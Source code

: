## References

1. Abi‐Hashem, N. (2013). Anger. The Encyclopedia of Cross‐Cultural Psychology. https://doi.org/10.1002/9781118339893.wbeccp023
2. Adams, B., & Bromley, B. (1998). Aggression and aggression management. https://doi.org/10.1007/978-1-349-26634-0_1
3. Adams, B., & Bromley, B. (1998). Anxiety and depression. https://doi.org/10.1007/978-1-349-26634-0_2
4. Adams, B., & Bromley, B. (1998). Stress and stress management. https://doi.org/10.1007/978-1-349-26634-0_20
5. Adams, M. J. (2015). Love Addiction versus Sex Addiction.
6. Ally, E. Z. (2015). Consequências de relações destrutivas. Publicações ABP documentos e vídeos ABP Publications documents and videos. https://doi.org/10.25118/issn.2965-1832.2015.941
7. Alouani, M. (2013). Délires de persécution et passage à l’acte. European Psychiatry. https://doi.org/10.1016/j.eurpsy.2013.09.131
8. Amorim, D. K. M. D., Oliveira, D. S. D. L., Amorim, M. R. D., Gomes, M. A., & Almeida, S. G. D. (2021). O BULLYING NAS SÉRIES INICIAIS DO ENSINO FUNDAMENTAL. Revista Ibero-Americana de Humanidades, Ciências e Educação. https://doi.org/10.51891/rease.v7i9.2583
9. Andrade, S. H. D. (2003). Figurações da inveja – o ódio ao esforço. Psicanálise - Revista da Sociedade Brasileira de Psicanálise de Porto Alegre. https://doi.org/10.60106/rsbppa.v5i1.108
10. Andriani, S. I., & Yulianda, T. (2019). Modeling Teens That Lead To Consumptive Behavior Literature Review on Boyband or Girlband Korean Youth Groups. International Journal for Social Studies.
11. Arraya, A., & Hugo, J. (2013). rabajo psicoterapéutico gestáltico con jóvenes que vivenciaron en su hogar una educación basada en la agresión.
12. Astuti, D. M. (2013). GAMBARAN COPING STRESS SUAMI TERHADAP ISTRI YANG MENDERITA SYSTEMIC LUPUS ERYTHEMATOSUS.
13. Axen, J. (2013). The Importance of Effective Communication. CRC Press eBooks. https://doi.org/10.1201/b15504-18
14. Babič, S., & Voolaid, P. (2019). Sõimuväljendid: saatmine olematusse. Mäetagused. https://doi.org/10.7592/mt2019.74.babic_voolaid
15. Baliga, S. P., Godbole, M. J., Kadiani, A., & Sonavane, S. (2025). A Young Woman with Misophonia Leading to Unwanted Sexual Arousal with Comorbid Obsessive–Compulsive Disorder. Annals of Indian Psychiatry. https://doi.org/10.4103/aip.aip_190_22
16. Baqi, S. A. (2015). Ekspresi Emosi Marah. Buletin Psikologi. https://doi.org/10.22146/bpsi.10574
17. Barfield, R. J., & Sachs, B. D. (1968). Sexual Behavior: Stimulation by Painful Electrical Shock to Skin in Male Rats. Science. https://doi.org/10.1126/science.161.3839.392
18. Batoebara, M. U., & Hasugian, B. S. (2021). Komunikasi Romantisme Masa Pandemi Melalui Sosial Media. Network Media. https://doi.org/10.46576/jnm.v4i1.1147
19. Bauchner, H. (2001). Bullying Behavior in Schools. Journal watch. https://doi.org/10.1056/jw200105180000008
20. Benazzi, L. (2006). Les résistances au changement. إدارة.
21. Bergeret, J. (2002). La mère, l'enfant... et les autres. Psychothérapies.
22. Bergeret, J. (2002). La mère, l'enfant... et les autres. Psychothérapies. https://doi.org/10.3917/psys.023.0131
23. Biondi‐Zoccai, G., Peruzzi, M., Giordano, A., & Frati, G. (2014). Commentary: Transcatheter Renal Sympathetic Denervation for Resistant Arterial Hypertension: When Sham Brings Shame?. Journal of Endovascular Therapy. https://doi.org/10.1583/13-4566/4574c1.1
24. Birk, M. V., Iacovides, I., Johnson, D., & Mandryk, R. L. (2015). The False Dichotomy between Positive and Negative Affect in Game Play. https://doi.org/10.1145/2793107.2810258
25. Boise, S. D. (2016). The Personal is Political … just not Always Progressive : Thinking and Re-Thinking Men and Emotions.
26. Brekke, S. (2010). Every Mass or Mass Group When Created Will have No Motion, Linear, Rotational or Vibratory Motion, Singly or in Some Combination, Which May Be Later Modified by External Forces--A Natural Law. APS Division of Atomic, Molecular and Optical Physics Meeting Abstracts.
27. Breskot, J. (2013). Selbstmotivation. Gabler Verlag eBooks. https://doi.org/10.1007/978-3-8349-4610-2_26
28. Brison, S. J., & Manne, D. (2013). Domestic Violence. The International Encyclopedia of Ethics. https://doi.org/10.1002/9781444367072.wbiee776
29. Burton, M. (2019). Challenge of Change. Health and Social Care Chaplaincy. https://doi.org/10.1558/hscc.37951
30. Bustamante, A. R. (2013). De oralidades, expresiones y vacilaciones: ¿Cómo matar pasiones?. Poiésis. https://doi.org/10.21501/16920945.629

----

In the records above, copy exactly the lines from the one that contains "29. Burton, M." through the last, and nothing else.

■ **COMPLETED TASK**
29. Burton, M. (2019). Challenge of Change. Health and Social Care Chaplaincy. https://doi.org/10.1558/hscc.37951
30. Bustamante, A. R. (2013). De oralidades, expresiones y vacilaciones: ¿Cómo matar pasiones?. Poiésis. https://doi.org/10.21501/16920945.629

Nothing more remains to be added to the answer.